JR連合、JR総連ともベア要求額を増額、3,000円~3,500円で

(2014年2月14日 調査・解析部)

[労使]

JRグループの主力労組であるJR連合とJR総連はそれぞれ、2月上旬に中央委員会を開催し、2014年の春闘方針を決定した。JR東日本、JR東海、JR西日本が2013年4~12月期連結決算で過去最高益を出すなど好調な会社の業績を背景に、両組合とも賃上げ要求額を大幅に積み増す。

JR連合は、ベア分として昨年より2,000円多い月額3,000円を要求、一方のJR総連もベア統一要求額を1,500円引き上げ、月額3,500円とした。

JR連合はベア月額3,000円を要求

JR連合(松岡裕次会長、81,000人)は4日、京都で中央委員会を開催し、「2014春季生活闘争方針」を決定した。JR東海ユニオン、JR西労組などJR7単組は、統一ベア要求を方針に掲げ、平均賃金、個別賃金の両方式で昨年より2,000円多い月額ベア3,000円を求める。

非正規労働者の賃金については、正社員との均等・均衡処遇をめざす観点から30円を目安に時給の引き上げを求める。時間給が800円に達していない組織は800円をめざす。

JR連合では、JR東日本、JR東海、JR西日本の業績が好調である一方、今後、消費税増税や社会保険料の引き上げを控えていることから、今春闘を転機と捉え、これまで以上の強い姿勢で交渉ののぞむ構えだ。

一方、JR関連会社でつくるJRグループ労組では、全単組の到達目標として、「最低到達目標賃金」と業種別に当面めざすべき目標値としての「分科会到達目標賃金」を設定している。今春闘では、ベア月額3,000円、定昇込み要求で7,500円(ベア3,000円、定昇相当額4,500円)を要求する。

JR総連はベア月額3,500円を要求

JR総連(武井政治委員長、71,000人)は7日、都内で定期中央委員会を開催し、2014春季生活闘争方針を決定した。

挨拶に立った武井委員長は、昨年末の政労使会議で、賃上げの必要性を盛り込んだ文書を政府主導でまとめたことについてふれ、「政府が介入すべきではない」と批判しつつも、「(政労使による)三者会談で賃上げに向けた環境が整ったのであれば、これに乗じて経営側に向かい、賃上げにつなげる」との考えを示した。
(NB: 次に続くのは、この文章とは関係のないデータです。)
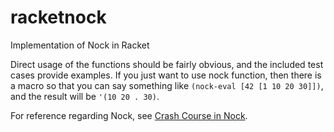racketnock
==========

Implementation of Nock in Racket

Direct usage of the functions should be fairly obvious, and the included test cases provide examples.  If you just want to use nock function, then there is a macro so that you can say something like `(nock-eval [42 [1 10 20 30]])`, and the result will be `'(10 20 . 30)`.

For reference regarding Nock, see [Crash Course in Nock](http://www.urbit.org/2013/08/22/Chapter-2-nock.html).
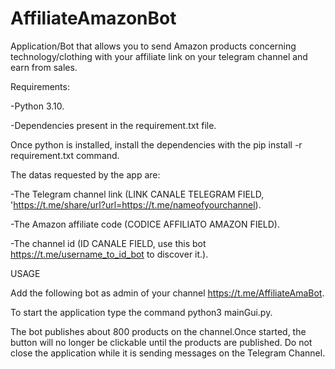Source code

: # AffiliateAmazonBot
Application/Bot that allows you to send Amazon products concerning technology/clothing with your affiliate link on your telegram channel and earn from sales.


Requirements:

-Python 3.10.

-Dependencies present in the requirement.txt file.

Once python is installed, install the dependencies with the pip install -r requirement.txt command.


The datas requested by the app are:

-The Telegram channel link (LINK CANALE TELEGRAM FIELD, 'https://t.me/share/url?url=https://t.me/nameofyourchannel).

-The Amazon affiliate code (CODICE AFFILIATO AMAZON FIELD). 

-The channel id (ID CANALE FIELD, use this bot https://t.me/username_to_id_bot to discover it.).

USAGE

Add the following bot as admin of your channel https://t.me/AffiliateAmaBot.

To start the application type the command python3 mainGui.py.

The bot publishes about 800 products on the channel.Once started, the button will no longer be clickable until the products are published. Do not close the application while it is sending messages on the Telegram Channel.

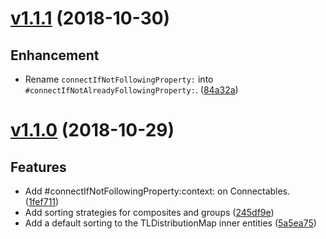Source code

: # [v1.1.1](https://github.com/TelescopeSt/Telescope/compare/v1.1.0...v1.1.1) (2018-10-30)

## Enhancement

* Rename `connectIfNotFollowingProperty:` into `#connectIfNotAlreadyFollowingProperty:`. ([84a32a](https://github.com/TelescopeSt/Telescope/commit/84a32a68f0f58af387092501fc70dace62837cdd))

# [v1.1.0](https://github.com/TelescopeSt/Telescope/compare/v1.0.1...v1.1.0) (2018-10-29)

## Features

* Add #connectIfNotFollowingProperty:context: on Connectables. ([1fef711](https://github.com/TelescopeSt/Telescope/commit/1fef711a7c9a8f273ca23f4378b443bfe6ad966f))
* Add sorting strategies for composites and groups ([245df9e](https://github.com/TelescopeSt/Telescope/commit/245df9e533c5e0331d34d4b5fcffdb9f61308c1a))
* Add a default sorting to the TLDistributionMap inner entities ([5a5ea75](https://github.com/TelescopeSt/Telescope/commit/5a5ea75186066a05fe69ad5afab951e4c881bea9))
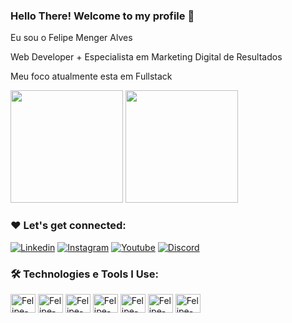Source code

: ### Hello There! Welcome to my profile 👋

Eu sou o Felipe Menger Alves

Web Developer + Especialista em Marketing Digital de Resultados

Meu foco atualmente esta em Fullstack

<div>
  
 <img height="180em" src="https://github-readme-stats.vercel.app/api?username=felipemengeralves&show_icons=true&theme=tokyonight"/>
 <img height="180em" src="https://github-readme-stats.vercel.app/api/top-langs/?username=felipemengeralves&layout=compact&theme=tokyonight"/>
  
</div>

### ❤️ Let's get connected:

[![Linkedin](https://img.shields.io/badge/LinkedIn-0077B5?style=for-the-badge&logo=linkedin&logoColor=white)](https://www.linkedin.com/in/felipemengeralves/)
[![Instagram](https://img.shields.io/badge/Instagram-E4405F?style=for-the-badge&logo=instagram&logoColor=white)](https://www.instagram.com/in/alvesmfelipe/)
[![Youtube](https://img.shields.io/badge/YouTube-FF0000?style=for-the-badge&logo=youtube&logoColor=white)](https://www.youtube.com/@felipemengeralves)
[![Discord](https://img.shields.io/badge/Discord-7289DA?style=for-the-badge&logo=discord&logoColor=white)](https://discord.gg/felipehard#3506)

### 🛠️ Technologies e Tools I Use:

<div>

<img align="center" alt="Felipe-html5" height="30" width="40" src="https://cdn.jsdelivr.net/gh/devicons/devicon/icons/html5/html5-original.svg"/>
<img align="center" alt="Felipe-css3" height="30" width="40" src="https://cdn.jsdelivr.net/gh/devicons/devicon/icons/css3/css3-original.svg"/>
<img align="center" alt="Felipe-php" height="30" width="40" src="https://cdn.jsdelivr.net/gh/devicons/devicon/icons/php/php-original.svg"/>
<img align="center" alt="Felipe-mysql" height="30" width="40" src="https://cdn.jsdelivr.net/gh/devicons/devicon/icons/mysql/mysql-original-wordmark.svg"/>
<img align="center" alt="Felipe-wordpress" height="30" width="40" src="https://cdn.jsdelivr.net/gh/devicons/devicon/icons/wordpress/wordpress-original.svg"/>
<img align="center" alt="Felipe-python" height="30" width="40" src="https://cdn.jsdelivr.net/gh/devicons/devicon/icons/python/python-plain-wordmark.svg"/>
<img align="center" alt="Felipe-javascript" height="30" width="40" src="https://cdn.jsdelivr.net/gh/devicons/devicon/icons/javascript/javascript-plain.svg"/>

</div>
今春闘の賃上げ要求では、JR各単組をはじめ、定昇(賃金カーブ維持分)の算定が可能な組合は、定昇分を確保するとともに、生活維持・改善分として、昨年より1,500円多い3,500円を統一ベア要求する。

定昇の算定が困難な組合は、連合・中小共闘方針を踏まえ、定昇・賃金カーブ維持分を含む8,000円を要求する。

格差の是正や実損の回復分については、必要に応じて各単組で設定。昨年度に引き続き、非正規労働者の雇用改善にも取り組む。連合方針を踏まえ、時給が800円に達していない組合は800円をめざす。すでに800円に達している組合は、1,000円をめざす。